General Hancock’s masterful performance in the war translated into distinction in peacetime.  He was called to Washington D.C. in order to establish calm following the assassination of President Abraham Lincoln in April 1865. After his service as commander of the Department of the Missouri, he was transferred to the command of the Fifth Military District of Louisiana and Texas in 1867. From this post Hancock issued his “General Order No. 40,” which stated that the rights of the southern states were not being upheld in the reconstruction policy set forth by Congress. As a result of this order, when Hancock ran for President as the Democratic nominee in 1880, he carried the “solid south”; however, he lost the election by a narrow margin to James A. Garfield. General Hancock served as commander of the Military Department of the Atlantic from headquarters on Governors Island in New York from 1874 until he died there on February 9, 1886.  His body was returned to Norristown, Pennsylvania for burial.

In 1886 the Board of Aldermen named the recently acquired property at Manhattan and St. Nicholas Avenues at 124th Street “Hancock Place.”  James Wilson Alexander MacDonald (1824 – 1908), an accomplished sculptor of Civil War heroes, was commissioned to create a heroically-sized bronze portrait bust of General Hancock.
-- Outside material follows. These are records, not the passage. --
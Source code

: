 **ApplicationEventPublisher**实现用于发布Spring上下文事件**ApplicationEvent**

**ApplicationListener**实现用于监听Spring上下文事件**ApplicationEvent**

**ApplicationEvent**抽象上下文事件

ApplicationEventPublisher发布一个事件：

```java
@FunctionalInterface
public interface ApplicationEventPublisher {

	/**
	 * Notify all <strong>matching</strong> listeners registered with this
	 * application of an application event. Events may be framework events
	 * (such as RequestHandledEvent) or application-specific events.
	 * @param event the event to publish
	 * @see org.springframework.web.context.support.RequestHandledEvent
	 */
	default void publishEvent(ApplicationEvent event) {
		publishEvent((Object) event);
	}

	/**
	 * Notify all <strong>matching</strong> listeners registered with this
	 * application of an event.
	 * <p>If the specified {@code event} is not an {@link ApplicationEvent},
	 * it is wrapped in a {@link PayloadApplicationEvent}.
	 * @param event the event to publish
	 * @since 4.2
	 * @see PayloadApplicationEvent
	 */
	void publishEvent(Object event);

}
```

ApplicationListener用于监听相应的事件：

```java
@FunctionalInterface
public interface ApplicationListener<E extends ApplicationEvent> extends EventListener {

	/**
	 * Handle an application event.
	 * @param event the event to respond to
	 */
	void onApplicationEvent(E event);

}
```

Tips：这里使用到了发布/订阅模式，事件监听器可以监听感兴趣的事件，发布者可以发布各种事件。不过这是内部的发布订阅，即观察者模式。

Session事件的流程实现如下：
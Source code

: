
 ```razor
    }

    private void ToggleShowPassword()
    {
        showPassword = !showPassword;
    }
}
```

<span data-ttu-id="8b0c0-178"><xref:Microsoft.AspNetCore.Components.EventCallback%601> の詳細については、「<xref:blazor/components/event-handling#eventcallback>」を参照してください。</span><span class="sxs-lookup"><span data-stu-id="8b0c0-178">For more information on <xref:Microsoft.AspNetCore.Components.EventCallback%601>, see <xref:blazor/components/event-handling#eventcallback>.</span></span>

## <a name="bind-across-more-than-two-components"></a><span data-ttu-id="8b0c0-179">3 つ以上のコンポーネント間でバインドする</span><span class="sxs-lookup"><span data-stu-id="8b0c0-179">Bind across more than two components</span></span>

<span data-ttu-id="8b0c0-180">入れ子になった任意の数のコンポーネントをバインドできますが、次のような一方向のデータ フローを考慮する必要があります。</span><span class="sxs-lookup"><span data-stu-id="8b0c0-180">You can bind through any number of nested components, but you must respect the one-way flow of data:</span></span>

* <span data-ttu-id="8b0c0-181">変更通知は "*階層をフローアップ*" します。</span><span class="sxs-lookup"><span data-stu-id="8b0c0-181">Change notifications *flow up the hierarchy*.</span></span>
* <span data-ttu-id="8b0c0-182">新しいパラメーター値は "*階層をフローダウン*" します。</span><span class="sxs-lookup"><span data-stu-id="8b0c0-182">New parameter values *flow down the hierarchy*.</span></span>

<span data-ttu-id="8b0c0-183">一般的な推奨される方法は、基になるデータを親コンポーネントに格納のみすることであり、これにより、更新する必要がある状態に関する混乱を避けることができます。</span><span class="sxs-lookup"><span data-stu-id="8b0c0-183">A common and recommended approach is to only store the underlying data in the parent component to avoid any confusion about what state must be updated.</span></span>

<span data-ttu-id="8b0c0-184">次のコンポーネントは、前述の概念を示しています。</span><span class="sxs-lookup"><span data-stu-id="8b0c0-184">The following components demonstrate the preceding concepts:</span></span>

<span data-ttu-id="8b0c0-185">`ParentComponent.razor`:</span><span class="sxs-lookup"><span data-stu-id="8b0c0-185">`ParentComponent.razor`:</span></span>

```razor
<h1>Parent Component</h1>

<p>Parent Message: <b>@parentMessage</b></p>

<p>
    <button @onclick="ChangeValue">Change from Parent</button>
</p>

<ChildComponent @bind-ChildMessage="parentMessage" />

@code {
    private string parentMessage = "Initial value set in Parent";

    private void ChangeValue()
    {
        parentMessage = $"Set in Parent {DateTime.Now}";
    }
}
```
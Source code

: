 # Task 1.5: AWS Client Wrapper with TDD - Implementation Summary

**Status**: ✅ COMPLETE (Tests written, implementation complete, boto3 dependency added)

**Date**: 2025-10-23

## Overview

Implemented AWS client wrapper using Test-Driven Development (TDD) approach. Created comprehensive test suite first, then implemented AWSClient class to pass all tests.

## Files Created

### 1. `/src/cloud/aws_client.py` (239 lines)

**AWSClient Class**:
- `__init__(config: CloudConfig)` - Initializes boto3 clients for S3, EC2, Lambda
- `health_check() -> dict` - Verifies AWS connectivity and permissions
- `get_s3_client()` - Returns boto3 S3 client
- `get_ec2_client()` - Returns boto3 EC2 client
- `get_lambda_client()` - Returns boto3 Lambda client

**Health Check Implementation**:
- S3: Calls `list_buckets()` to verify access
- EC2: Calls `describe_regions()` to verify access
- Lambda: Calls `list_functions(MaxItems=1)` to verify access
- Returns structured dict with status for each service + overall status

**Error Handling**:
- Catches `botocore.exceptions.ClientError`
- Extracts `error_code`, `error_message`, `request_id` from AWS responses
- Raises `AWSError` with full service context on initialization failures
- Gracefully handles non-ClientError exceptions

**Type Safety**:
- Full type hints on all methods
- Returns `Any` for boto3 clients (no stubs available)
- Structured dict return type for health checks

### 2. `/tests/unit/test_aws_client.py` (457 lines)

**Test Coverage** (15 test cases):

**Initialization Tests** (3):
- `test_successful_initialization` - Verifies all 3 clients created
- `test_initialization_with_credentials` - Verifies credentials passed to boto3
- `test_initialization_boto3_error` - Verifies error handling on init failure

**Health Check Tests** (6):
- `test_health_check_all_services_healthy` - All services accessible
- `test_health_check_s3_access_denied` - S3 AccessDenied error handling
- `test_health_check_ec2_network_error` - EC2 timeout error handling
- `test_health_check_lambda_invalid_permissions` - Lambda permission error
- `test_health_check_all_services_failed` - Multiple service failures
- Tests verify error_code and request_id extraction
MacDonald may have based the statue on a plaster mask he took of Hancock the year he ran for president. The statue’s torso is bare except for a wide sash across the left shoulder to signify military honor. It was fabricated in 1891 and dedicated on December 30, 1893.

The park was improved with new pavements, lawns, landscaping, and curbs in 1898-99.  According to the 1929 Annual Report of the Department of Parks, subway construction in the late 1920s “totally destroyed” Hancock Park. The park was restored by 1936, at which time it included the statue, lawn, seven locust trees, and an iron picket fence. 

Volunteers from the Coalition of 100 Black Women made early horticultural enhancements to the park starting in 1981. Further improvements made in 1998 and 1999 focused on the Hancock monument and plantings. The Citywide Monuments Conservation Program, a public - private partnership, maintain the portrait bust of General Hancock with regular cleanings and waxings. New plantings include evergreens, golden yellow tulip bulbs, lawn, groundcover, and a perennial garden.